> **Goal of the exercise**:
When you reach the line that has "## Thanks to all the contributors ❤️" in the material below, reproduce it and each line after it exactly, through the last one.

> **Given records**:
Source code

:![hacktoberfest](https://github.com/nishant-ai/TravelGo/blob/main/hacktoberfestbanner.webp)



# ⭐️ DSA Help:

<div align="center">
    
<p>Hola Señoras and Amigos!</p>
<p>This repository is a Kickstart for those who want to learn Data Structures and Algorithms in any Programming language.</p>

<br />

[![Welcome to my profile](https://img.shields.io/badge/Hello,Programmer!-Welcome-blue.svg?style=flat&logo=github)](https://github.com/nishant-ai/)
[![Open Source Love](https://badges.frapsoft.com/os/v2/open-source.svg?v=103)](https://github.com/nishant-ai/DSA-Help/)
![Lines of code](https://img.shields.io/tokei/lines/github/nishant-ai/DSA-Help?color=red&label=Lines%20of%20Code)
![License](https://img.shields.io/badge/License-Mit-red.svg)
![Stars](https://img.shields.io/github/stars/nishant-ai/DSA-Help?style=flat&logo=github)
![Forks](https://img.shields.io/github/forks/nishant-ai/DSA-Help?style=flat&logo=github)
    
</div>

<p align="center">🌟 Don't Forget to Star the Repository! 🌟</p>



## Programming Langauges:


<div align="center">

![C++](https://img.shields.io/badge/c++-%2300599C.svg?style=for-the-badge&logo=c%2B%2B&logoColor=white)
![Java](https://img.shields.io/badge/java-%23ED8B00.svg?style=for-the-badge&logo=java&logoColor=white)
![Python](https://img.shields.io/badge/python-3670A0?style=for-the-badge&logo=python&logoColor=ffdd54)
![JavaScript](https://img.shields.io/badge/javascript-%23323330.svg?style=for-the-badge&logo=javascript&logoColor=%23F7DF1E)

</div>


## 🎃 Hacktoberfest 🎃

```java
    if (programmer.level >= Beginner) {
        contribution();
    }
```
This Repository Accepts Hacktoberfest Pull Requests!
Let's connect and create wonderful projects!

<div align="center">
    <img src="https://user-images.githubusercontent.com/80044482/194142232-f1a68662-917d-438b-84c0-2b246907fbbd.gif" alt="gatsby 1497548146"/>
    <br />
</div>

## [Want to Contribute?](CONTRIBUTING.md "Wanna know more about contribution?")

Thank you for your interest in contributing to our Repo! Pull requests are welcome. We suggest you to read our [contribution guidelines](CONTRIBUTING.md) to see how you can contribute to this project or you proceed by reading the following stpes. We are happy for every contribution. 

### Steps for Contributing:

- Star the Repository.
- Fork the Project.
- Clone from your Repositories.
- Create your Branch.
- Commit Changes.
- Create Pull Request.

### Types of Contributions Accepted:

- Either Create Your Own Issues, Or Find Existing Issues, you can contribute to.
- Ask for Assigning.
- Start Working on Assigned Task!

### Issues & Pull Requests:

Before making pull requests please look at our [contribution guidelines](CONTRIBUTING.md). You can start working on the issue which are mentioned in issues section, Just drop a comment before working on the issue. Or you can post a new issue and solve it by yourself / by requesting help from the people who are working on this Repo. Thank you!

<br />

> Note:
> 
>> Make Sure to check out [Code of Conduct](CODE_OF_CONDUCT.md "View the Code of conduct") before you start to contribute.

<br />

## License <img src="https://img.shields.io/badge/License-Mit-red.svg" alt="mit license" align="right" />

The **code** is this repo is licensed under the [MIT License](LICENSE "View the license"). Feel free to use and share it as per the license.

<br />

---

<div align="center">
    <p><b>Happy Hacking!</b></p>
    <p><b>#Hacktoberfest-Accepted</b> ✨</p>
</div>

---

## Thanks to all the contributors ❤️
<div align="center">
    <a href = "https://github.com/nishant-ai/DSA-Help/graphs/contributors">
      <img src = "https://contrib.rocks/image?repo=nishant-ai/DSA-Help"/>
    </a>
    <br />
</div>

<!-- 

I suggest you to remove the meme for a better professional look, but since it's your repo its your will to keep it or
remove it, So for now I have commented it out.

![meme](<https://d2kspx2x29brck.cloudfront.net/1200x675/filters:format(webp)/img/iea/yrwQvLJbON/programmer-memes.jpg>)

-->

> **Your response**:
## Thanks to all the contributors ❤️
<div align="center">
    <a href = "https://github.com/nishant-ai/DSA-Help/graphs/contributors">
      <img src = "https://contrib.rocks/image?repo=nishant-ai/DSA-Help"/>
    </a>
    <br />
</div>

<!-- 

I suggest you to remove the meme for a better professional look, but since it's your repo its your will to keep it or
remove it, So for now I have commented it out.

![meme](<https://d2kspx2x29brck.cloudfront.net/1200x675/filters:format(webp)/img/iea/yrwQvLJbON/programmer-memes.jpg>)

-->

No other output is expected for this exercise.